There're several good reasons for representing transforms as matrices:

  1. Vectors are used a lot in 3D graphics;
  2. Matrices are efficient data structures to store multiple vectors;
  3. The modern graphics pipeline is shader-based and requires the client application to send data quickly (e.g. buffers);
  4. The client can use a single function call to send the transform matrix to a single uniform in the vertex shader, while your proposed approach would require multiple independent vertex uniforms and the client to issue multiple function calls before reaching something like glDrawArrays or equivalent --which keeps the GPU idle for longer and makes it less efficient
  5. The math is simpler to perform and less error prone than your proposed approach (compare your complicated shader there vs something simpler like gl_Position = projection_matrix * view_matrix * model_matrix * position_vector;
  6. With matrices, you can accumulate transforms into a single matrix and reduce the number of math operations significantly in many cases (e.g. gl_Position = pvm_matrix * position_vector;

Ultimately, I think it's fallacious to think that you're being more efficient. The math operations to translate/rotate/scale will be the same regardless of how you look at it, and your code looks significantly more complex than it needs to be. Why should you (or worse, those maintaining your code) have to keep track of 16 uniforms for a 4x4 matrix (and make OpenGL calls to send data for each one) when you could only keep track of 1 uniform and have a single OpenGL call per matrix? I wouldn't want to work on that kind of code.

Also, a lot of the efficiency in 3D graphics comes from the GPU's parallelism and its ability to consume data quickly. The hardware is already optimized to handle certain common cases, and using matrices as a data structure to store transformations is so common that they have their own data types built into GLSL (e.g. mat4). It's like asking "Why are 3D models always built using triangles when I could use _____ geometric shape instead?". Because there're many advantages to using triangles[1] and the hardware is already optimized for them.

[1] For example, triangles being co-planar allow some graphics algorithms to be simpler and not worry about corner cases (e.g. clipping, etc)

| improve this answer | |
  • Simplicity. Lots of code is tedious and writing shaders requires flexibility. I have done the optimisation you have just shown in the past and all it did was hurt me and give me headaches.
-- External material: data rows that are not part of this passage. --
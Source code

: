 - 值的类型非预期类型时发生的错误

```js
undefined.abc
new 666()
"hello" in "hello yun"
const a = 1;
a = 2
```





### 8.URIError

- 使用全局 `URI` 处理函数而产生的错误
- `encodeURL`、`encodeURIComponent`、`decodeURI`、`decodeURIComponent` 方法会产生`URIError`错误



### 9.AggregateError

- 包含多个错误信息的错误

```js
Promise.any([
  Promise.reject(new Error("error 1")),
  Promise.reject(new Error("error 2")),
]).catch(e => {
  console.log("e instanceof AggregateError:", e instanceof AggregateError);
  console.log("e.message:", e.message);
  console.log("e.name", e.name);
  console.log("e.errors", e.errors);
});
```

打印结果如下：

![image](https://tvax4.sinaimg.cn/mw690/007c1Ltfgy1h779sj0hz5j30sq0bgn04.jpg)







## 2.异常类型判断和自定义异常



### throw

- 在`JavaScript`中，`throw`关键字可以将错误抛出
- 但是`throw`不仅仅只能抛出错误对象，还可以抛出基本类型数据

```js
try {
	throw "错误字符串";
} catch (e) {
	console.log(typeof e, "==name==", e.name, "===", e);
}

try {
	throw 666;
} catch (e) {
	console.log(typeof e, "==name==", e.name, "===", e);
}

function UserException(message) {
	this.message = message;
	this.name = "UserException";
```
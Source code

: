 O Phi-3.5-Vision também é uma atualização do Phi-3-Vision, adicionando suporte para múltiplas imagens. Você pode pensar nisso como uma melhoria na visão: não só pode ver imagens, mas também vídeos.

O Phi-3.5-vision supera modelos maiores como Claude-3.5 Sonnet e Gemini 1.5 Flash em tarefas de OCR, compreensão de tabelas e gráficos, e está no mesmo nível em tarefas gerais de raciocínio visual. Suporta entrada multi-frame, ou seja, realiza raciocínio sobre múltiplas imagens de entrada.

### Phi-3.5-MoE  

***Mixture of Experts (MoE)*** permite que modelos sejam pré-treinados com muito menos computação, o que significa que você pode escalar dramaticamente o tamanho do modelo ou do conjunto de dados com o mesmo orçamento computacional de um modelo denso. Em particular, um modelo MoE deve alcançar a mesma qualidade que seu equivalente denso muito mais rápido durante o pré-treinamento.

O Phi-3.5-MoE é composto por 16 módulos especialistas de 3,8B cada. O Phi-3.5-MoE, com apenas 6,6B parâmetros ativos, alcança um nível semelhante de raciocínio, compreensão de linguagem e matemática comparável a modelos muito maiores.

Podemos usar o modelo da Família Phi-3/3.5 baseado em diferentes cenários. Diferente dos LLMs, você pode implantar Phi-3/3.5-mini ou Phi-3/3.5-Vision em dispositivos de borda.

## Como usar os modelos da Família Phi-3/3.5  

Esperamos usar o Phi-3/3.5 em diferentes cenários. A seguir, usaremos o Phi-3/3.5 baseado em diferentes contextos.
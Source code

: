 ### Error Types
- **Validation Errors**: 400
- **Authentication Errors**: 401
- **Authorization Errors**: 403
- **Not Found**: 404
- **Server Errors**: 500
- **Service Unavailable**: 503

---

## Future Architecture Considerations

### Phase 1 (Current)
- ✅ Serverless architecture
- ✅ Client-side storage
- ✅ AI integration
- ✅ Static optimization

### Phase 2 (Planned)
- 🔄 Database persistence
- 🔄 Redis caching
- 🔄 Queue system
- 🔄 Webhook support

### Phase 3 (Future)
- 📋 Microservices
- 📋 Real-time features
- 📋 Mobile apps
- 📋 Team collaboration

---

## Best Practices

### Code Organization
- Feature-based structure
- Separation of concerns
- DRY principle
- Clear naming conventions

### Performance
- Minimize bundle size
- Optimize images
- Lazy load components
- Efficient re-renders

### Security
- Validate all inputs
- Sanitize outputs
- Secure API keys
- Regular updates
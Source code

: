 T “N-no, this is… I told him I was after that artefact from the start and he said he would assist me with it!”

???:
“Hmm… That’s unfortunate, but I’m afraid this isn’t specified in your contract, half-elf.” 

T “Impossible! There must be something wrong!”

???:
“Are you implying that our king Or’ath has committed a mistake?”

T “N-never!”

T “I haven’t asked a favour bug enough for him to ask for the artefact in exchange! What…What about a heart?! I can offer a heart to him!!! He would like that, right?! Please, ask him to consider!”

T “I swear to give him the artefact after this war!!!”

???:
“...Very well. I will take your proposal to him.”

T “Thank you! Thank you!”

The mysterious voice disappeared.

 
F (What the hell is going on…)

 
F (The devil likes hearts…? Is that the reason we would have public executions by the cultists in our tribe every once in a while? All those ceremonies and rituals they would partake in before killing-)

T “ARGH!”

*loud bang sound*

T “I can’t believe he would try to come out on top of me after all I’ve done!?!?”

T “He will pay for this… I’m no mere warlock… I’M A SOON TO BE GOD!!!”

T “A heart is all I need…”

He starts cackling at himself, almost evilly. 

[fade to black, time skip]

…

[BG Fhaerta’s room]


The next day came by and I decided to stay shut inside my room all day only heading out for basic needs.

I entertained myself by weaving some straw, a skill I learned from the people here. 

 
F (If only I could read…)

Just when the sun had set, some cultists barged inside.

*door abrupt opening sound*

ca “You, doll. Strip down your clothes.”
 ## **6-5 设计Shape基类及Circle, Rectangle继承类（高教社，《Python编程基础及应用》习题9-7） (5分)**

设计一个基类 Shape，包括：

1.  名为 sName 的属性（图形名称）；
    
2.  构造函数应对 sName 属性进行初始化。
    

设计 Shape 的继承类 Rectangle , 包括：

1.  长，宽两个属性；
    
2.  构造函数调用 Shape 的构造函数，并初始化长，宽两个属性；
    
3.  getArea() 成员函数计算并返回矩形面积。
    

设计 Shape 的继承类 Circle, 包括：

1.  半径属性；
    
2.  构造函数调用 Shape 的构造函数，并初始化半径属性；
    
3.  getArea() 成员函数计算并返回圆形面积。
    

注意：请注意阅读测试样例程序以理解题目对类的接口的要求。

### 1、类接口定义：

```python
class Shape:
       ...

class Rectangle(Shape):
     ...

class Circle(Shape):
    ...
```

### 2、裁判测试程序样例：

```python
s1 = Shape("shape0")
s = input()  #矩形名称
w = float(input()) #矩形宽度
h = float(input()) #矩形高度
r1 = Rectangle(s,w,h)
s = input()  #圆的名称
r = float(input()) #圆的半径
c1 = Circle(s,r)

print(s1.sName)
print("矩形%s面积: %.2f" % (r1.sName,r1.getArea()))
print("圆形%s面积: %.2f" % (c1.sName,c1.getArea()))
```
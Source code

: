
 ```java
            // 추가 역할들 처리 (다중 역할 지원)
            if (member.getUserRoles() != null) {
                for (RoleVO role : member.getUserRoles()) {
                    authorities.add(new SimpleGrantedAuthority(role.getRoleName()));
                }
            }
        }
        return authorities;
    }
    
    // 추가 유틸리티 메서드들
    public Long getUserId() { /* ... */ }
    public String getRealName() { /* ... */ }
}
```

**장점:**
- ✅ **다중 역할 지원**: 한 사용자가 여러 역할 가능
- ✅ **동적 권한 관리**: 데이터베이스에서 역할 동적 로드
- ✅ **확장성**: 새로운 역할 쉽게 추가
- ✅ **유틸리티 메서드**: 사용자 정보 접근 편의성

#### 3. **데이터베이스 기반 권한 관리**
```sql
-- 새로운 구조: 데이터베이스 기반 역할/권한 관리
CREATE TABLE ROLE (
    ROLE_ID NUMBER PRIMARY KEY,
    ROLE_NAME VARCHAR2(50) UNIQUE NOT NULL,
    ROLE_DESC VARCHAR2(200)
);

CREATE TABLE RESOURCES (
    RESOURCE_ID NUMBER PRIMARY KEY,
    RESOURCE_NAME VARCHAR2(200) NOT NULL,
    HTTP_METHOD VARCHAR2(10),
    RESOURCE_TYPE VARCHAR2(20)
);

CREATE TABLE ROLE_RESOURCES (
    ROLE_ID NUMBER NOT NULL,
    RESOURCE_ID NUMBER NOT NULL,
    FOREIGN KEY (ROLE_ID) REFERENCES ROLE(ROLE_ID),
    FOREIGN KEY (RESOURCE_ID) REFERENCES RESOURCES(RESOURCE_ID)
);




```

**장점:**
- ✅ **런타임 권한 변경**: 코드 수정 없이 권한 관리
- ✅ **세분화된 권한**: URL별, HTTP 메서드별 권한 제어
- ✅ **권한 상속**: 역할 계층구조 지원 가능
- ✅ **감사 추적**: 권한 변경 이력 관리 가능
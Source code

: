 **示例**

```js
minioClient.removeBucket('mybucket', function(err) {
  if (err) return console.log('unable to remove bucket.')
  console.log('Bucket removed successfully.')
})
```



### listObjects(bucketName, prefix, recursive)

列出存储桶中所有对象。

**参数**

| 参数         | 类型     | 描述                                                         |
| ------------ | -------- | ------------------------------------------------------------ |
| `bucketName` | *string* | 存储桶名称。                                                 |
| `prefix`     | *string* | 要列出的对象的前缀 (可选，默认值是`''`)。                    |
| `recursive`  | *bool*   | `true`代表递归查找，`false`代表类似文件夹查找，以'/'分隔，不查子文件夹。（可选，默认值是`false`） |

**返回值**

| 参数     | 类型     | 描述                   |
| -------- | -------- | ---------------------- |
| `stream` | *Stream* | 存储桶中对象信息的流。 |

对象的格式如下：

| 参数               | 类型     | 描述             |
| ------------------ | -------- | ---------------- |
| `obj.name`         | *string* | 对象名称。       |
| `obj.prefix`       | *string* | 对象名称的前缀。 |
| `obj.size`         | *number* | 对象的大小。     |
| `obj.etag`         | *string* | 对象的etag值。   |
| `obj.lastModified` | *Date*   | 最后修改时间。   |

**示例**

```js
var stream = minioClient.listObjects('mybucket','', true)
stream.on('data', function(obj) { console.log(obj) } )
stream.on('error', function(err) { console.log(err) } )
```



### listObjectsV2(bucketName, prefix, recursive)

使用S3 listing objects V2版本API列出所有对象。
  • Parallelism. I'm not saying the GPU does it, but it definitly gives an opportunity to optimise it. With all theses instructions the GPU has no idea what you're doing and will never be able to do any optimisation on its own.

Keep in mind the GPU is a number-crushing beast designed for lazily-written AAA engines, and is rigged against such homemade optimisations. Changing that is not yet in the agenda of the manufacturers or even anyone because the technology is still evolving and the standards are constantly rewritten.

Just dump in the matrix and let the machine cheat a bit for you.